Kinder würden zurzeit doppelt so viele Süßigkeiten konsumieren, als eigentlich empfohlen sind. Dafür essen sie dann nur halb so viel Obst und Gemüse, als sie eigentlich sollten. Das führt dazu, dass aktuell fast 15 % der Kinder und Jugendlichen übergewichtig sind – 6 % davon stark übergewichtig (Adipositas). Da Werbung nachweislich das Essverhalten von Kindern und Jugendlichen beeinflusse, könne ein Werbeverbot das Verlangen der Kinder nach ungesundem Essen einschränken.

Was zählt bislang zur verbotenen Werbung?

Verbotene Werbung wird im Gesetz gegen den unlauteren Wettbewerb (UWG) geregelt. „Unlautere geschäftliche Handlungen sind unzulässig“, heißt es dort. Zu den geschäftlichen Handlungen zählt insbesondere auch die Werbung. Konkreter werden die werberechtlichen Vorgaben in der sogenannten „schwarzen Liste“ des Anhangs des § 3 Abs. 3 UWG, in der Geschäftspraktiken aufgeführt sind, die ausnahmslos unlauter und damit verboten sind.
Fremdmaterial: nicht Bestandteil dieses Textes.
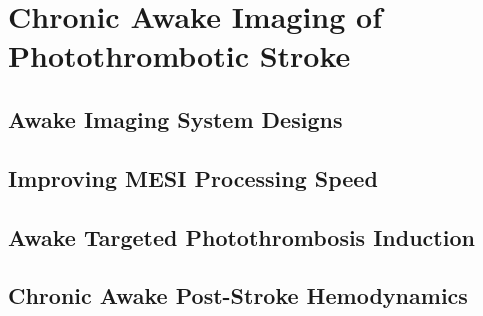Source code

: 
\chapter{Chronic Awake Imaging of Photothrombotic Stroke} \label{Chapter_5}

\blindtext



\section{Awake Imaging System Designs}

\blindtext



\section{Improving MESI Processing Speed}

\blindtext



\section{Awake Targeted Photothrombosis Induction}

\blindtext



\section{Chronic Awake Post-Stroke Hemodynamics}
Dazu zählt bereits Werbung, die sich direkt an Kinder wendet. Gesetzliche Werbeverbote für Kinder und Jugendliche existieren bislang im Bereich der Werbung für Alkoholprodukte und Tabakerzeugnisse. Würde Werbung für ungesunde Lebensmittel in Zukunft tatsächlich verboten, würde die schwarze Liste des UWG um eine verbotene Werbung wachsen.

Ab wann wird Werbung für ungesunde Lebensmittel verboten?

Zwar steht auf Seite 36 des Ampel-Koalitionsvertrages, dass an Kinder gerichtete Werbung für Lebensmittel mit hohem Zucker-, Fett- und Salzgehalt in Zukunft nicht mehr bei Sendungen und Formaten für unter 14-Jährige ausgestrahlt werden soll, ein entsprechender Gesetzentwurf wurde bislang jedoch nicht in Angriff genommen.

Ob und wie die Regierung auf die Forderung des Bündnisses aus 37 Kinderärzten, Kinderschutz- und Ernährungsorganisationen reagiert, bleibt abzuwarten.